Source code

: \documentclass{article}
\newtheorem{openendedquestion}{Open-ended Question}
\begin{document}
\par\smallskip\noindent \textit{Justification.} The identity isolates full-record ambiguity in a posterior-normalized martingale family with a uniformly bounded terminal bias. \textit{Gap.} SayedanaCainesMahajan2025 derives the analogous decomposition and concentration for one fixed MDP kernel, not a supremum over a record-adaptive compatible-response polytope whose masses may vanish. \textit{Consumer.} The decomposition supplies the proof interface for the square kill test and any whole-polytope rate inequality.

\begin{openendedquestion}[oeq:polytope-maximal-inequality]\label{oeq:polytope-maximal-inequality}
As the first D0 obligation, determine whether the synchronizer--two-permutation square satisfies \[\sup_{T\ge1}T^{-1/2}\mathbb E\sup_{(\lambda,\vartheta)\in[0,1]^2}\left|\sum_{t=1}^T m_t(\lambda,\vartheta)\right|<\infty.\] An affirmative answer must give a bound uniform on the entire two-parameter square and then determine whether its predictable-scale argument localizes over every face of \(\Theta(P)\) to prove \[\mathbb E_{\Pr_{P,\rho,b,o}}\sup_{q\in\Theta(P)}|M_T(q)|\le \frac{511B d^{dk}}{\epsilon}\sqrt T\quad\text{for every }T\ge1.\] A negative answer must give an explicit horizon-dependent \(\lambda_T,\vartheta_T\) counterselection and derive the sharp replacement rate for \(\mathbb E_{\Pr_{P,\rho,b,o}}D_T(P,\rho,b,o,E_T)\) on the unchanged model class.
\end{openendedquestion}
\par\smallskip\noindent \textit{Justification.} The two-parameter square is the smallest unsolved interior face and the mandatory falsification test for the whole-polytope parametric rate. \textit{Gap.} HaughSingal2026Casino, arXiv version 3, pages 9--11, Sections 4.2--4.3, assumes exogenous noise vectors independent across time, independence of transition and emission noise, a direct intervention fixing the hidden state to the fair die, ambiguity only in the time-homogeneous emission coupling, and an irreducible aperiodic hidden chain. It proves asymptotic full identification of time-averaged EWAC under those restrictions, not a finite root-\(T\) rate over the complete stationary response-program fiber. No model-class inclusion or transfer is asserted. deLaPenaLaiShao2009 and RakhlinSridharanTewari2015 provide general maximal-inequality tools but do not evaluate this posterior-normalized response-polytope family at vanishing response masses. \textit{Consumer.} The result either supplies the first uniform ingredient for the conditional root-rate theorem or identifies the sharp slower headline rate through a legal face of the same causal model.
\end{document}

## Goal of the exercise:
Every entry that appears above should be duplicated exactly.

## Reply:
Source code

: \documentclass{article}
\newtheorem{openendedquestion}{Open-ended Question}
\begin{document}
\par\smallskip\noindent \textit{Justification.} The identity isolates full-record ambiguity in a posterior-normalized martingale family with a uniformly bounded terminal bias. \textit{Gap.} SayedanaCainesMahajan2025 derives the analogous decomposition and concentration for one fixed MDP kernel, not a supremum over a record-adaptive compatible-response polytope whose masses may vanish. \textit{Consumer.} The decomposition supplies the proof interface for the square kill test and any whole-polytope rate inequality.

\begin{openendedquestion}[oeq:polytope-maximal-inequality]\label{oeq:polytope-maximal-inequality}
As the first D0 obligation, determine whether the synchronizer--two-permutation square satisfies \[\sup_{T\ge1}T^{-1/2}\mathbb E\sup_{(\lambda,\vartheta)\in[0,1]^2}\left|\sum_{t=1}^T m_t(\lambda,\vartheta)\right|<\infty.\] An affirmative answer must give a bound uniform on the entire two-parameter square and then determine whether its predictable-scale argument localizes over every face of \(\Theta(P)\) to prove \[\mathbb E_{\Pr_{P,\rho,b,o}}\sup_{q\in\Theta(P)}|M_T(q)|\le \frac{511B d^{dk}}{\epsilon}\sqrt T\quad\text{for every }T\ge1.\] A negative answer must give an explicit horizon-dependent \(\lambda_T,\vartheta_T\) counterselection and derive the sharp replacement rate for \(\mathbb E_{\Pr_{P,\rho,b,o}}D_T(P,\rho,b,o,E_T)\) on the unchanged model class.
\end{openendedquestion}
\par\smallskip\noindent \textit{Justification.} The two-parameter square is the smallest unsolved interior face and the mandatory falsification test for the whole-polytope parametric rate. \textit{Gap.} HaughSingal2026Casino, arXiv version 3, pages 9--11, Sections 4.2--4.3, assumes exogenous noise vectors independent across time, independence of transition and emission noise, a direct intervention fixing the hidden state to the fair die, ambiguity only in the time-homogeneous emission coupling, and an irreducible aperiodic hidden chain. It proves asymptotic full identification of time-averaged EWAC under those restrictions, not a finite root-\(T\) rate over the complete stationary response-program fiber. No model-class inclusion or transfer is asserted. deLaPenaLaiShao2009 and RakhlinSridharanTewari2015 provide general maximal-inequality tools but do not evaluate this posterior-normalized response-polytope family at vanishing response masses. \textit{Consumer.} The result either supplies the first uniform ingredient for the conditional root-rate theorem or identifies the sharp slower headline rate through a legal face of the same causal model.
\end{document}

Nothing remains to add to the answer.